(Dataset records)
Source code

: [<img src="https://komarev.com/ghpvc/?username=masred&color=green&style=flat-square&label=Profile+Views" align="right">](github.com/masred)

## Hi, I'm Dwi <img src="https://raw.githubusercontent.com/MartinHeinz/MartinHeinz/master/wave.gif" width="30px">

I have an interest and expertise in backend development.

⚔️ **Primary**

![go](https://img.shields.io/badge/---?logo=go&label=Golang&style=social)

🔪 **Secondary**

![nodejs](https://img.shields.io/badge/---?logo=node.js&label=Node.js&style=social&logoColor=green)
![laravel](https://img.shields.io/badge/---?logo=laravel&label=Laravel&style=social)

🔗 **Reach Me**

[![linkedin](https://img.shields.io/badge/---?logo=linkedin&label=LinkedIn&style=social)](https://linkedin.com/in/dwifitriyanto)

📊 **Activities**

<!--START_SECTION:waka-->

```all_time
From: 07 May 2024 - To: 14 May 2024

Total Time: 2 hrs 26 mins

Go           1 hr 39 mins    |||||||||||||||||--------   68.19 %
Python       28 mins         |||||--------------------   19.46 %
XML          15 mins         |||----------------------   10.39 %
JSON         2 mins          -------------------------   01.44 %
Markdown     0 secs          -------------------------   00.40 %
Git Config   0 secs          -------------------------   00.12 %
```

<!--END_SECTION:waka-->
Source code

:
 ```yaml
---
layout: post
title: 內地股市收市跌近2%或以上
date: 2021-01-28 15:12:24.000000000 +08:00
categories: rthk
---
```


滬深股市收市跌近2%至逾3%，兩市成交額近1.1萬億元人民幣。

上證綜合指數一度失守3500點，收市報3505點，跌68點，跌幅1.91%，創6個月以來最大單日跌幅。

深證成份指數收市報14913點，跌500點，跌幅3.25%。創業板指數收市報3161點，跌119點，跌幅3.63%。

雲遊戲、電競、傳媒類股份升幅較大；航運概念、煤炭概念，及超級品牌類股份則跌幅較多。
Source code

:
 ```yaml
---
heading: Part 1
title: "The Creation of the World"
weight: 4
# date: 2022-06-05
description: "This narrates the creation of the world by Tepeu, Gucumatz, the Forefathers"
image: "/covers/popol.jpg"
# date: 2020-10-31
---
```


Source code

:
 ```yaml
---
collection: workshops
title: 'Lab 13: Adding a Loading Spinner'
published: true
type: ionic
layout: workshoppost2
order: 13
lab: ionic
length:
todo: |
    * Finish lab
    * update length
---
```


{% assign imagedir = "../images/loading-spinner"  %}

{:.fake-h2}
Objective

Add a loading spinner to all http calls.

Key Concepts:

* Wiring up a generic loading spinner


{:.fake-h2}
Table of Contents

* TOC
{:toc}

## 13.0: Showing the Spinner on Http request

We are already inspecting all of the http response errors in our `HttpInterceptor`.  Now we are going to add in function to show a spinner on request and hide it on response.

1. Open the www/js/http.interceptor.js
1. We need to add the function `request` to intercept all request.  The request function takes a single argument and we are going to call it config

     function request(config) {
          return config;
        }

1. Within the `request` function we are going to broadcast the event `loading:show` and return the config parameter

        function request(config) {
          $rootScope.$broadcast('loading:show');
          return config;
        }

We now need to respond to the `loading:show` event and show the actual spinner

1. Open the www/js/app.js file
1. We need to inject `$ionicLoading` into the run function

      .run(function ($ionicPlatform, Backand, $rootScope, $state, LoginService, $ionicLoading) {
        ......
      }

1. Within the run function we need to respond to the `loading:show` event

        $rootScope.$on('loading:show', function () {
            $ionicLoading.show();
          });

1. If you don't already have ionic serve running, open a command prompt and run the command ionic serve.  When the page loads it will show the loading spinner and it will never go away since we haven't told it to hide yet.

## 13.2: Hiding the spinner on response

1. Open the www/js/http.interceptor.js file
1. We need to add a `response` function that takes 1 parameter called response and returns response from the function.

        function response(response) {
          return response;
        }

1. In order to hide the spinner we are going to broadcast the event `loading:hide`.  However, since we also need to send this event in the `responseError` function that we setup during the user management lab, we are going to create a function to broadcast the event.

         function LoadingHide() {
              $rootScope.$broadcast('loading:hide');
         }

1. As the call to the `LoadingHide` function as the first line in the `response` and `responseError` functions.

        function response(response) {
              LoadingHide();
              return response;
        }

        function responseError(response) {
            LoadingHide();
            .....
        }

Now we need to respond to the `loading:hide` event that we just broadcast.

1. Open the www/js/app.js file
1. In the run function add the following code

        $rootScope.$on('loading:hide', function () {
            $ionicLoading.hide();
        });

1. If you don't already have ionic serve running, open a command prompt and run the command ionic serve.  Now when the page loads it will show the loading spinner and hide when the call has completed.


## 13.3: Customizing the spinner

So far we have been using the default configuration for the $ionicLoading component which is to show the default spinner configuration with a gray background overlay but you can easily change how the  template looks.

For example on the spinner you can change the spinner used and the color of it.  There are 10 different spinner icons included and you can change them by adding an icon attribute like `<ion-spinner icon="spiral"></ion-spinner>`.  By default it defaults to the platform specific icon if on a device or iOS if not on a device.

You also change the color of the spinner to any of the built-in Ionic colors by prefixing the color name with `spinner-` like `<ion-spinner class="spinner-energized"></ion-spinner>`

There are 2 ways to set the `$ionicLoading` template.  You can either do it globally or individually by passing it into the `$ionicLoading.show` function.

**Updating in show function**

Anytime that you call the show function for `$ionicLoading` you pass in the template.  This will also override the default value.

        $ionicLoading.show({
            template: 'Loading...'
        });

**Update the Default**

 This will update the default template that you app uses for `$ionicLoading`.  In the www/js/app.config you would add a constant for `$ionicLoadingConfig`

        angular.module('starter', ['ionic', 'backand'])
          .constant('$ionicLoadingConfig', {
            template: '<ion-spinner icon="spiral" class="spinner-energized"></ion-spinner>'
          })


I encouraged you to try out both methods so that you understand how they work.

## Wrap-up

__Task__: Print the lines above from the one with "1. As the call" through the one with "For example on", both included, exactly as written and nothing more.

__Response for this exercise__:
1. As the call to the `LoadingHide` function as the first line in the `response` and `responseError` functions.

        function response(response) {
              LoadingHide();
              return response;
        }

        function responseError(response) {
            LoadingHide();
            .....
        }

Now we need to respond to the `loading:hide` event that we just broadcast.

1. Open the www/js/app.js file
1. In the run function add the following code

        $rootScope.$on('loading:hide', function () {
            $ionicLoading.hide();
        });

1. If you don't already have ionic serve running, open a command prompt and run the command ionic serve.  Now when the page loads it will show the loading spinner and hide when the call has completed.


## 13.3: Customizing the spinner

So far we have been using the default configuration for the $ionicLoading component which is to show the default spinner configuration with a gray background overlay but you can easily change how the  template looks.

For example on the spinner you can change the spinner used and the color of it.  There are 10 different spinner icons included and you can change them by adding an icon attribute like `<ion-spinner icon="spiral"></ion-spinner>`.  By default it defaults to the platform specific icon if on a device or iOS if not on a device.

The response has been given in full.